YOUR TASK: Copy the listing below line for line, from its opening line to the one with "### 원포인트업 실천법: 작지만 확실한 성장 만들기", both included; stop there.

= = = =

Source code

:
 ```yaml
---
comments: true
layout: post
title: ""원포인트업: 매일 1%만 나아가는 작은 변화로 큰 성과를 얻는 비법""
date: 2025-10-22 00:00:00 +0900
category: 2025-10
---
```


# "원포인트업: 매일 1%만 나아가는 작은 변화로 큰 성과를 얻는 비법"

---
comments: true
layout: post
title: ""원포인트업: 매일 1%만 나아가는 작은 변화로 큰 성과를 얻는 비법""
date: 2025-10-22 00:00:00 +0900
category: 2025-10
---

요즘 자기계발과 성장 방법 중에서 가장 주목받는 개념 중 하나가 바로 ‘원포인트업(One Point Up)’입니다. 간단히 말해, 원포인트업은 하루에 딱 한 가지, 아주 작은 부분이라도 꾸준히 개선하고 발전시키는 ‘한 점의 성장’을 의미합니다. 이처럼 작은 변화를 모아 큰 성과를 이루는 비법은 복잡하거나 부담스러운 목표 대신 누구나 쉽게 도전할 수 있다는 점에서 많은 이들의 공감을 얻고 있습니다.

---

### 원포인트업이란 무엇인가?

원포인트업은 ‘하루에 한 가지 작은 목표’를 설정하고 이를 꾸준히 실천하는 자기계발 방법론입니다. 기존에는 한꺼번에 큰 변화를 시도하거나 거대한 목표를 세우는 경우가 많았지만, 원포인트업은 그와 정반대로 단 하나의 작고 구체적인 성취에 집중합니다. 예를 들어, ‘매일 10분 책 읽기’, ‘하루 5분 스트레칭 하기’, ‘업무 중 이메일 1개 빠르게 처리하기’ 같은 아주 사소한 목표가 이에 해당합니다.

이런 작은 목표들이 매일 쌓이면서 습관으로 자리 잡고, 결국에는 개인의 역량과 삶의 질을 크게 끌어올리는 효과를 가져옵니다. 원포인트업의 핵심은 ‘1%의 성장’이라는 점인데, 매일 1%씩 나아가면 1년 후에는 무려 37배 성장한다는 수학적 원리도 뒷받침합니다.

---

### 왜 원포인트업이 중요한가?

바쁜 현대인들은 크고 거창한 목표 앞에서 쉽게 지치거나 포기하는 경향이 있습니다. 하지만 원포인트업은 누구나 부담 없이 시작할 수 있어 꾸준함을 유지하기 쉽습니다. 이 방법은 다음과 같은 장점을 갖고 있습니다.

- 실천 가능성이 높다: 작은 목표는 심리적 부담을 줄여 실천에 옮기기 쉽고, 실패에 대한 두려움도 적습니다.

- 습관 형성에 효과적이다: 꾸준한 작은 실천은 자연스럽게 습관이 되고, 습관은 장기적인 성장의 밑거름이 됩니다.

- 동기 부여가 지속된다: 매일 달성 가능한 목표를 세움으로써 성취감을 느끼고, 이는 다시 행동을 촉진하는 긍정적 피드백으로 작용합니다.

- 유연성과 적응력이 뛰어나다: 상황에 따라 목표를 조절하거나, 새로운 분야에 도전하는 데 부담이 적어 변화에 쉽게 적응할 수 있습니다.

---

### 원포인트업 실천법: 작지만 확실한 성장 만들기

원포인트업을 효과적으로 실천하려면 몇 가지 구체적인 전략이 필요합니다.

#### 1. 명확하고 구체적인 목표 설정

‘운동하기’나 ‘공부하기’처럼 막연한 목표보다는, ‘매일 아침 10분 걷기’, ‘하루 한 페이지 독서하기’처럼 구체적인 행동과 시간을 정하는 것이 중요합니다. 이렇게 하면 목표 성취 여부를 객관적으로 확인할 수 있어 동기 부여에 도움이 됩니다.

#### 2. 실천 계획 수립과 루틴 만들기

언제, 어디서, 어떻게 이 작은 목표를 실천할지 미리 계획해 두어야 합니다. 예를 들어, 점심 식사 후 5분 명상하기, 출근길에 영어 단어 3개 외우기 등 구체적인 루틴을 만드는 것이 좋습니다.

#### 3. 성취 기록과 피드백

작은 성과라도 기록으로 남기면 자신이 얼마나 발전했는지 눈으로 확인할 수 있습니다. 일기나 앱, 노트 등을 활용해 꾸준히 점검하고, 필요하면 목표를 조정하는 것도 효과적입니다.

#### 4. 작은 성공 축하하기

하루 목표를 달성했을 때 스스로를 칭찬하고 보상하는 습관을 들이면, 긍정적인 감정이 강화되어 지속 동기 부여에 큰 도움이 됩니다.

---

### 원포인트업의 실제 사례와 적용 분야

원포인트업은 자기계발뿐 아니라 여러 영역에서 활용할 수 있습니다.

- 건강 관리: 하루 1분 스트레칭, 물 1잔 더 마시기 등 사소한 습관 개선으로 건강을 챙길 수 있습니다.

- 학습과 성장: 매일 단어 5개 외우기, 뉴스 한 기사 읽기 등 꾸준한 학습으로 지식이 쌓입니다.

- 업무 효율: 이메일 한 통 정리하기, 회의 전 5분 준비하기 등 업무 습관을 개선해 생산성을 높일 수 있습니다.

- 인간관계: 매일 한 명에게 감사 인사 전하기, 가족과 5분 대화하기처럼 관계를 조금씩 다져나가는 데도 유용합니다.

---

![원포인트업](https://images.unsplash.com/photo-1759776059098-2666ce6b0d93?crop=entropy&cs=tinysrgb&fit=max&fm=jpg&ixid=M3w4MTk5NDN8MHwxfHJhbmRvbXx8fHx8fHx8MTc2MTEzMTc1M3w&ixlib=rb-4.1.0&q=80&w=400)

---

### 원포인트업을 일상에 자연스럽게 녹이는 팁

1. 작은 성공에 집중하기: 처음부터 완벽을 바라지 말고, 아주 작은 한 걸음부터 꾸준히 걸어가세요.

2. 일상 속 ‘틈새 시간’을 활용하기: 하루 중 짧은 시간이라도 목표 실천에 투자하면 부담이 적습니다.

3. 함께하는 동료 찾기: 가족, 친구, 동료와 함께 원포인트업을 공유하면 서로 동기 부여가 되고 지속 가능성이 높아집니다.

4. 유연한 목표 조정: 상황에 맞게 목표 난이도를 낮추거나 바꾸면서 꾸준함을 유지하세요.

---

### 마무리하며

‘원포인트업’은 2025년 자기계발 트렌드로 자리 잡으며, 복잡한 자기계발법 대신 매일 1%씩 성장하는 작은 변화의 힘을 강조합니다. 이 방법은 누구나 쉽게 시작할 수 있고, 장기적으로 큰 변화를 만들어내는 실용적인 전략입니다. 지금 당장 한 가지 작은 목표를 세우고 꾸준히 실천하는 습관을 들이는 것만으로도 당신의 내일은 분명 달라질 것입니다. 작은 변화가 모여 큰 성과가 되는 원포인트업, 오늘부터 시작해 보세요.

= = = =

COMPLETED EXERCISE:
Source code

:
 ```yaml
---
comments: true
layout: post
title: ""원포인트업: 매일 1%만 나아가는 작은 변화로 큰 성과를 얻는 비법""
date: 2025-10-22 00:00:00 +0900
category: 2025-10
---
```


# "원포인트업: 매일 1%만 나아가는 작은 변화로 큰 성과를 얻는 비법"

---
comments: true
layout: post
title: ""원포인트업: 매일 1%만 나아가는 작은 변화로 큰 성과를 얻는 비법""
date: 2025-10-22 00:00:00 +0900
category: 2025-10
---

요즘 자기계발과 성장 방법 중에서 가장 주목받는 개념 중 하나가 바로 ‘원포인트업(One Point Up)’입니다. 간단히 말해, 원포인트업은 하루에 딱 한 가지, 아주 작은 부분이라도 꾸준히 개선하고 발전시키는 ‘한 점의 성장’을 의미합니다. 이처럼 작은 변화를 모아 큰 성과를 이루는 비법은 복잡하거나 부담스러운 목표 대신 누구나 쉽게 도전할 수 있다는 점에서 많은 이들의 공감을 얻고 있습니다.

---

### 원포인트업이란 무엇인가?

원포인트업은 ‘하루에 한 가지 작은 목표’를 설정하고 이를 꾸준히 실천하는 자기계발 방법론입니다. 기존에는 한꺼번에 큰 변화를 시도하거나 거대한 목표를 세우는 경우가 많았지만, 원포인트업은 그와 정반대로 단 하나의 작고 구체적인 성취에 집중합니다. 예를 들어, ‘매일 10분 책 읽기’, ‘하루 5분 스트레칭 하기’, ‘업무 중 이메일 1개 빠르게 처리하기’ 같은 아주 사소한 목표가 이에 해당합니다.

이런 작은 목표들이 매일 쌓이면서 습관으로 자리 잡고, 결국에는 개인의 역량과 삶의 질을 크게 끌어올리는 효과를 가져옵니다. 원포인트업의 핵심은 ‘1%의 성장’이라는 점인데, 매일 1%씩 나아가면 1년 후에는 무려 37배 성장한다는 수학적 원리도 뒷받침합니다.

---

### 왜 원포인트업이 중요한가?

바쁜 현대인들은 크고 거창한 목표 앞에서 쉽게 지치거나 포기하는 경향이 있습니다. 하지만 원포인트업은 누구나 부담 없이 시작할 수 있어 꾸준함을 유지하기 쉽습니다. 이 방법은 다음과 같은 장점을 갖고 있습니다.

- 실천 가능성이 높다: 작은 목표는 심리적 부담을 줄여 실천에 옮기기 쉽고, 실패에 대한 두려움도 적습니다.

- 습관 형성에 효과적이다: 꾸준한 작은 실천은 자연스럽게 습관이 되고, 습관은 장기적인 성장의 밑거름이 됩니다.

- 동기 부여가 지속된다: 매일 달성 가능한 목표를 세움으로써 성취감을 느끼고, 이는 다시 행동을 촉진하는 긍정적 피드백으로 작용합니다.

- 유연성과 적응력이 뛰어나다: 상황에 따라 목표를 조절하거나, 새로운 분야에 도전하는 데 부담이 적어 변화에 쉽게 적응할 수 있습니다.

---

### 원포인트업 실천법: 작지만 확실한 성장 만들기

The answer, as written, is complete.